The cloaked and feathered man in the centre of the image is likely wearing the ceremonial garb of this branch of the society. Such costumes were common practice – the Nottingham Imperial Oddfellows, for instance, held their meetings in full-length medieval garb.
The pomp and ceremony served a purpose. To attract new recruits, societies had to project an image of affluence; young would-be members needed assurance that a friendly society would stay solvent long enough to pay for their funeral rites. Societies with too many older members sometimes went bankrupt from payouts.
In terms of trade unions proper, the Tin-Plate Workers' banner by William Dixon is the earliest known example. It was created in 1821, three years before the Combination Acts were repealed, effectively legalising trade unionism.
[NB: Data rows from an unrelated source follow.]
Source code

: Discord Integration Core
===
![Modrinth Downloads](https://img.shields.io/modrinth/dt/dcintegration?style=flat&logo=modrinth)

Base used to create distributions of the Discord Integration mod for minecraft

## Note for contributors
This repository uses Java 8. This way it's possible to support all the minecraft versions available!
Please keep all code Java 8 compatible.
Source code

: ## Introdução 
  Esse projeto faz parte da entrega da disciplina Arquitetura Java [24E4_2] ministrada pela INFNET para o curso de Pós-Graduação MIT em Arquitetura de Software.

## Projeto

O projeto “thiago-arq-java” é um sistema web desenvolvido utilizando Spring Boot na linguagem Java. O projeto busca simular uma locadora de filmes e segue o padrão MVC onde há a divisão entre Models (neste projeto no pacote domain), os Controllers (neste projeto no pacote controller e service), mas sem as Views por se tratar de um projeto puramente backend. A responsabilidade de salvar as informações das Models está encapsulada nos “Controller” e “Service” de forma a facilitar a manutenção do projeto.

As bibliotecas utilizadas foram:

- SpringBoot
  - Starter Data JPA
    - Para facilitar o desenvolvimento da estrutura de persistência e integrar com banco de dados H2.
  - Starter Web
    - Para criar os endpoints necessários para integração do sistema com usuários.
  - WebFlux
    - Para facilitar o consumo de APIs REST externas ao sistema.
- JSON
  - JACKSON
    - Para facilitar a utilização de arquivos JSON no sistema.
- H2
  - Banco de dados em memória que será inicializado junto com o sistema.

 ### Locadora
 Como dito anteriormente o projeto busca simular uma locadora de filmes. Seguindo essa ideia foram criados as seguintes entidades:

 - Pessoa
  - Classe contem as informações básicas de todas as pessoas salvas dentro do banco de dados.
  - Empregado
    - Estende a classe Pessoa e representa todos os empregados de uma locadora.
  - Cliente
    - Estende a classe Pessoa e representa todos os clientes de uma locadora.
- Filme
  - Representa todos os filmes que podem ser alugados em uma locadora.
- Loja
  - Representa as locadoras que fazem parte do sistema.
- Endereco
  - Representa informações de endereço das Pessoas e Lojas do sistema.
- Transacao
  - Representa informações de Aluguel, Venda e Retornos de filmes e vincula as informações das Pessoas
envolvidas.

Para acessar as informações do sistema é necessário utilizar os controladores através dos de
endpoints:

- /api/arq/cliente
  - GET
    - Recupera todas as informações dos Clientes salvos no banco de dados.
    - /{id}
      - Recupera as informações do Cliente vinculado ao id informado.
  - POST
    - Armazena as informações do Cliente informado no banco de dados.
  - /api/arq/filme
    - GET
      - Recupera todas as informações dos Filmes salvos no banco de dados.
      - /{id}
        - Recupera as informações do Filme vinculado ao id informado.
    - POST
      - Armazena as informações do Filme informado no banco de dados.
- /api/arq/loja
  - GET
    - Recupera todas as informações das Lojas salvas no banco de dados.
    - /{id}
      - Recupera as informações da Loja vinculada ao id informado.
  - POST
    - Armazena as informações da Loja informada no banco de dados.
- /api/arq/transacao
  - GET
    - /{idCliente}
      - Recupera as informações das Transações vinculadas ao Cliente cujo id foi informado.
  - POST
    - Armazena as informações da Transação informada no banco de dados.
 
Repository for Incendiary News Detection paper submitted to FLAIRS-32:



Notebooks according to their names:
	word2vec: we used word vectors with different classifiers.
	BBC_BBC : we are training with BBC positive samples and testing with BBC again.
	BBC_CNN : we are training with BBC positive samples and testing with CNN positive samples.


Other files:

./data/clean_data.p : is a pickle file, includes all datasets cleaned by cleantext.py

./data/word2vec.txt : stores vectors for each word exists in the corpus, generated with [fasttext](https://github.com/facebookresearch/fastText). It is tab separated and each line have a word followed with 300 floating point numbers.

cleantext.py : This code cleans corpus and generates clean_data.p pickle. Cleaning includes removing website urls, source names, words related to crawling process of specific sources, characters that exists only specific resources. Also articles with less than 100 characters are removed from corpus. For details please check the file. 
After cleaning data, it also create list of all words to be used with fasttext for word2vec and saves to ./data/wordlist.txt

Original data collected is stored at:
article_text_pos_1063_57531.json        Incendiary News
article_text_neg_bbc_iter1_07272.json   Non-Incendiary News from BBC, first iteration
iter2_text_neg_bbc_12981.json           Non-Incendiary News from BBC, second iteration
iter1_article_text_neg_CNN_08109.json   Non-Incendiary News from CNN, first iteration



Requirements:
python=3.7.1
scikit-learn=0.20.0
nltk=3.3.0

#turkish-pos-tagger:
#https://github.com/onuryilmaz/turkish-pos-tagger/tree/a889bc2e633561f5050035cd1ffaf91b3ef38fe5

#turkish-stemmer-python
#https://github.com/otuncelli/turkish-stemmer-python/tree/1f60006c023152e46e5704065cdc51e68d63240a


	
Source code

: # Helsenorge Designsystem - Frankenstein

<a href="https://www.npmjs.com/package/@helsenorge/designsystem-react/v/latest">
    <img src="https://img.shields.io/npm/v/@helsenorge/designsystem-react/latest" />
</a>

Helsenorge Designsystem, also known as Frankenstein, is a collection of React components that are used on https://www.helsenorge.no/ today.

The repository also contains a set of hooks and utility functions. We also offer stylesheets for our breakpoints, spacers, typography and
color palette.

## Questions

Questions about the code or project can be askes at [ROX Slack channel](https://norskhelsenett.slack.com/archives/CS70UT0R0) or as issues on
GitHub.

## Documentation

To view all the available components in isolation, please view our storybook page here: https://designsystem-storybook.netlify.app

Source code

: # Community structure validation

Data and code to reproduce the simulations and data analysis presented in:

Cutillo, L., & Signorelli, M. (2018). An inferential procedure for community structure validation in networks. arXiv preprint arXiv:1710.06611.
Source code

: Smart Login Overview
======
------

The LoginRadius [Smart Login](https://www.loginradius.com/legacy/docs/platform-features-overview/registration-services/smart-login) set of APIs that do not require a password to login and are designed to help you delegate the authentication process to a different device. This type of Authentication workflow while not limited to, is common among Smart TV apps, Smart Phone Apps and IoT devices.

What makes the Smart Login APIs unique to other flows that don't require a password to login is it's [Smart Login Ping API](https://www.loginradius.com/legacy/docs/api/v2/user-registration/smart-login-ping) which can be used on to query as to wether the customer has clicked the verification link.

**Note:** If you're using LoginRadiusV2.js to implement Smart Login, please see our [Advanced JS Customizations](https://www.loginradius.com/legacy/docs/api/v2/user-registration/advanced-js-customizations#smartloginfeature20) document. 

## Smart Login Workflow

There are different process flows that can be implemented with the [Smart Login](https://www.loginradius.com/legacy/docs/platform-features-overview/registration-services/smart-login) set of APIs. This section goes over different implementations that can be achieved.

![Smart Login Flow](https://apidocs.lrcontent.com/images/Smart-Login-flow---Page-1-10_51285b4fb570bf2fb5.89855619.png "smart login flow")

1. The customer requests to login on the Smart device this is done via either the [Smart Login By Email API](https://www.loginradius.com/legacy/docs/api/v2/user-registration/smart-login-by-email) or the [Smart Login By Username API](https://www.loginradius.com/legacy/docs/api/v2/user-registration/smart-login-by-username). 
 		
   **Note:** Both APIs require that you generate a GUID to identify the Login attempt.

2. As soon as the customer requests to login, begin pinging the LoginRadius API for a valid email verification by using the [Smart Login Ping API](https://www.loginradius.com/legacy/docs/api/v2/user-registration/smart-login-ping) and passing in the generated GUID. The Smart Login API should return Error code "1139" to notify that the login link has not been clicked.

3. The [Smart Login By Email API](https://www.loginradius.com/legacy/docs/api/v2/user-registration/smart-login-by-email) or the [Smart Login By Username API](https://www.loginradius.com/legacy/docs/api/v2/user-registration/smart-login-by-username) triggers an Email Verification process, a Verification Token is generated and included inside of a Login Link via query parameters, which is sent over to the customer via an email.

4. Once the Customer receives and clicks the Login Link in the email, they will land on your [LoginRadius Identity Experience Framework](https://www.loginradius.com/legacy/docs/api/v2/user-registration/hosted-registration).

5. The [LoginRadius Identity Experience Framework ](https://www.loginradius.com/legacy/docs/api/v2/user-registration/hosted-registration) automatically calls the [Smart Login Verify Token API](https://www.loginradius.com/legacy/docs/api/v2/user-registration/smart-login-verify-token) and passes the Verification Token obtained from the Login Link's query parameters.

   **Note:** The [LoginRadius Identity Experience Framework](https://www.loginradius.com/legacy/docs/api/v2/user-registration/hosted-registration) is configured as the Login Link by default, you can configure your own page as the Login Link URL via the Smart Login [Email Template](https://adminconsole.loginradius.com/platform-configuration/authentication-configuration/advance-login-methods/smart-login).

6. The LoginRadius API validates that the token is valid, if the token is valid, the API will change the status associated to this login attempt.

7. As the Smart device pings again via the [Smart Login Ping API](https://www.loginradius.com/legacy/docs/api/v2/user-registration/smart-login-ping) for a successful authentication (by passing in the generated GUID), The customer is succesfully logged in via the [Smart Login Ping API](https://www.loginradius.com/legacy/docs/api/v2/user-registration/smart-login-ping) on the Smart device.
Before it, unions were underground organisations. Sometimes literally – the Iron Founders, for instance, met at night on the moors and kept their records buried in the earth.
Several details of this banner evoke clandestine traditions: the all-seeing eye of God at the top of the banner is a symbol of freemasonry, as are the bundles of sticks in the centre. Known as 'fasces', these bundles are a pre-Roman symbol of strength through unity.
Other aspects of this banner, however, clamour for the union's respectability to be recognised. The Union Jack flag in the top-right corner stresses patriotic intentions, and the allegorical figures are a pastiche of the academic art of the ruling classes.
Even forty years after the repeal of the Combination Acts, union banner imagery continued to appeal for establishment acceptance. Take, for instance, the below emblem for the Operative Bricklayers Society which was likely intended to be turned into a banner as well as a printed certificate.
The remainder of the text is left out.